# [Data for this exercise]
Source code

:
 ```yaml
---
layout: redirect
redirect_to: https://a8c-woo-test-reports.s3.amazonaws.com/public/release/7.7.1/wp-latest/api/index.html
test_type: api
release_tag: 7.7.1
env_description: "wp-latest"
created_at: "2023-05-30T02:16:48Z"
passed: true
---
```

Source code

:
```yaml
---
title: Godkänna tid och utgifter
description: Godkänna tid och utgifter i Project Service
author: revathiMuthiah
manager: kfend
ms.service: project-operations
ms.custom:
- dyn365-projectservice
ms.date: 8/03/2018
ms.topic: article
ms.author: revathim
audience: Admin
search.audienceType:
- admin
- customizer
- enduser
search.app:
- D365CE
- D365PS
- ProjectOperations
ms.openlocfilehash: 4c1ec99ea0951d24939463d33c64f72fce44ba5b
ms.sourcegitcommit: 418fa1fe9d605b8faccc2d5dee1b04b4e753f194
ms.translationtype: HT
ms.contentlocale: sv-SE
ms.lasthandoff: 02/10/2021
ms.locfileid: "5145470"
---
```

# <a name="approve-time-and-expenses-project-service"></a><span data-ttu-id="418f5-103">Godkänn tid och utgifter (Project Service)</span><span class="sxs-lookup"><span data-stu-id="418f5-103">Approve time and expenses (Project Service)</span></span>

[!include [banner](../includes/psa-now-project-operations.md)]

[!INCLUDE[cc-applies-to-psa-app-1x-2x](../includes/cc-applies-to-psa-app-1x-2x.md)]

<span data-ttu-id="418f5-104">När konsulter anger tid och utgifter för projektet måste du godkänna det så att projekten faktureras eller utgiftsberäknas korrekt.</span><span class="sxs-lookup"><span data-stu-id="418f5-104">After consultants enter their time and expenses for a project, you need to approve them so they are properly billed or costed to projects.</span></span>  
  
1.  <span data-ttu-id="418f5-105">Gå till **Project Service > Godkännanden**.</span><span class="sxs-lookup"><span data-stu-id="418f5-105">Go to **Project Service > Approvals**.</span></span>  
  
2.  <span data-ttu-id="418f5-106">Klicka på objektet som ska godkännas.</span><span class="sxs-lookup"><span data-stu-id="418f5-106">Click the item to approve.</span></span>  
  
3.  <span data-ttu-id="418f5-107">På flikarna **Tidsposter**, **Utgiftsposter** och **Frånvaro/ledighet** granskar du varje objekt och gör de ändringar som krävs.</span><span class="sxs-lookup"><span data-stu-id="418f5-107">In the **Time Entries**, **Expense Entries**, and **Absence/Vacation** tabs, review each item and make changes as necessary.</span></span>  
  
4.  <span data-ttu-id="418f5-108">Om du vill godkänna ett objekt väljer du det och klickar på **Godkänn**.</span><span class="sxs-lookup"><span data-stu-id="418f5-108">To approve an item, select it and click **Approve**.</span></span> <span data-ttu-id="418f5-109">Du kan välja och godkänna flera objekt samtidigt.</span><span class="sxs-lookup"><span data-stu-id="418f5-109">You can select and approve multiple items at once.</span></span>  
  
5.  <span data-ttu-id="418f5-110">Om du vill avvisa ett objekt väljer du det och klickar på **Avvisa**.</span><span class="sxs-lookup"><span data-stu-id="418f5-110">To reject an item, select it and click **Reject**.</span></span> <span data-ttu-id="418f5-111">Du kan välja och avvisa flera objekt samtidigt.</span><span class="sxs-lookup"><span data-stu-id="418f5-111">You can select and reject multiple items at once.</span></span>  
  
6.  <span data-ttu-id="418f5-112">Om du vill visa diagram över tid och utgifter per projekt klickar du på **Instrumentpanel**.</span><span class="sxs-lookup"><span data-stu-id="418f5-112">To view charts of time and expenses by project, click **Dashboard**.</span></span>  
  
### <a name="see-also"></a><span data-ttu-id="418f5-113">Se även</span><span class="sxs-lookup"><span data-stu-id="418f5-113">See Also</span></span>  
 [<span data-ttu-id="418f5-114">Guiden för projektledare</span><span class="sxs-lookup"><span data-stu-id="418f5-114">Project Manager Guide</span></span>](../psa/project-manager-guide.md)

# [What you should do]
Output the listing once more. Leave each word as it stands.

# [Final answer]
Source code

:
 ```yaml
---
layout: redirect
redirect_to: https://a8c-woo-test-reports.s3.amazonaws.com/public/release/7.7.1/wp-latest/api/index.html
test_type: api
release_tag: 7.7.1
env_description: "wp-latest"
created_at: "2023-05-30T02:16:48Z"
passed: true
---
```

Source code

:
```yaml
---
title: Godkänna tid och utgifter
description: Godkänna tid och utgifter i Project Service
author: revathiMuthiah
manager: kfend
ms.service: project-operations
ms.custom:
- dyn365-projectservice
ms.date: 8/03/2018
ms.topic: article
ms.author: revathim
audience: Admin
search.audienceType:
- admin
- customizer
- enduser
search.app:
- D365CE
- D365PS
- ProjectOperations
ms.openlocfilehash: 4c1ec99ea0951d24939463d33c64f72fce44ba5b
ms.sourcegitcommit: 418fa1fe9d605b8faccc2d5dee1b04b4e753f194
ms.translationtype: HT
ms.contentlocale: sv-SE
ms.lasthandoff: 02/10/2021
ms.locfileid: "5145470"
---
```

# <a name="approve-time-and-expenses-project-service"></a><span data-ttu-id="418f5-103">Godkänn tid och utgifter (Project Service)</span><span class="sxs-lookup"><span data-stu-id="418f5-103">Approve time and expenses (Project Service)</span></span>

[!include [banner](../includes/psa-now-project-operations.md)]

[!INCLUDE[cc-applies-to-psa-app-1x-2x](../includes/cc-applies-to-psa-app-1x-2x.md)]

<span data-ttu-id="418f5-104">När konsulter anger tid och utgifter för projektet måste du godkänna det så att projekten faktureras eller utgiftsberäknas korrekt.</span><span class="sxs-lookup"><span data-stu-id="418f5-104">After consultants enter their time and expenses for a project, you need to approve them so they are properly billed or costed to projects.</span></span>  
  
1.  <span data-ttu-id="418f5-105">Gå till **Project Service > Godkännanden**.</span><span class="sxs-lookup"><span data-stu-id="418f5-105">Go to **Project Service > Approvals**.</span></span>  
  
2.  <span data-ttu-id="418f5-106">Klicka på objektet som ska godkännas.</span><span class="sxs-lookup"><span data-stu-id="418f5-106">Click the item to approve.</span></span>  
  
3.  <span data-ttu-id="418f5-107">På flikarna **Tidsposter**, **Utgiftsposter** och **Frånvaro/ledighet** granskar du varje objekt och gör de ändringar som krävs.</span><span class="sxs-lookup"><span data-stu-id="418f5-107">In the **Time Entries**, **Expense Entries**, and **Absence/Vacation** tabs, review each item and make changes as necessary.</span></span>  
  
4.  <span data-ttu-id="418f5-108">Om du vill godkänna ett objekt väljer du det och klickar på **Godkänn**.</span><span class="sxs-lookup"><span data-stu-id="418f5-108">To approve an item, select it and click **Approve**.</span></span> <span data-ttu-id="418f5-109">Du kan välja och godkänna flera objekt samtidigt.</span><span class="sxs-lookup"><span data-stu-id="418f5-109">You can select and approve multiple items at once.</span></span>  
  
5.  <span data-ttu-id="418f5-110">Om du vill avvisa ett objekt väljer du det och klickar på **Avvisa**.</span><span class="sxs-lookup"><span data-stu-id="418f5-110">To reject an item, select it and click **Reject**.</span></span> <span data-ttu-id="418f5-111">Du kan välja och avvisa flera objekt samtidigt.</span><span class="sxs-lookup"><span data-stu-id="418f5-111">You can select and reject multiple items at once.</span></span>  
  
6.  <span data-ttu-id="418f5-112">Om du vill visa diagram över tid och utgifter per projekt klickar du på **Instrumentpanel**.</span><span class="sxs-lookup"><span data-stu-id="418f5-112">To view charts of time and expenses by project, click **Dashboard**.</span></span>  
  
### <a name="see-also"></a><span data-ttu-id="418f5-113">Se även</span><span class="sxs-lookup"><span data-stu-id="418f5-113">See Also</span></span>  
 [<span data-ttu-id="418f5-114">Guiden för projektledare</span><span class="sxs-lookup"><span data-stu-id="418f5-114">Project Manager Guide</span></span>](../psa/project-manager-guide.md)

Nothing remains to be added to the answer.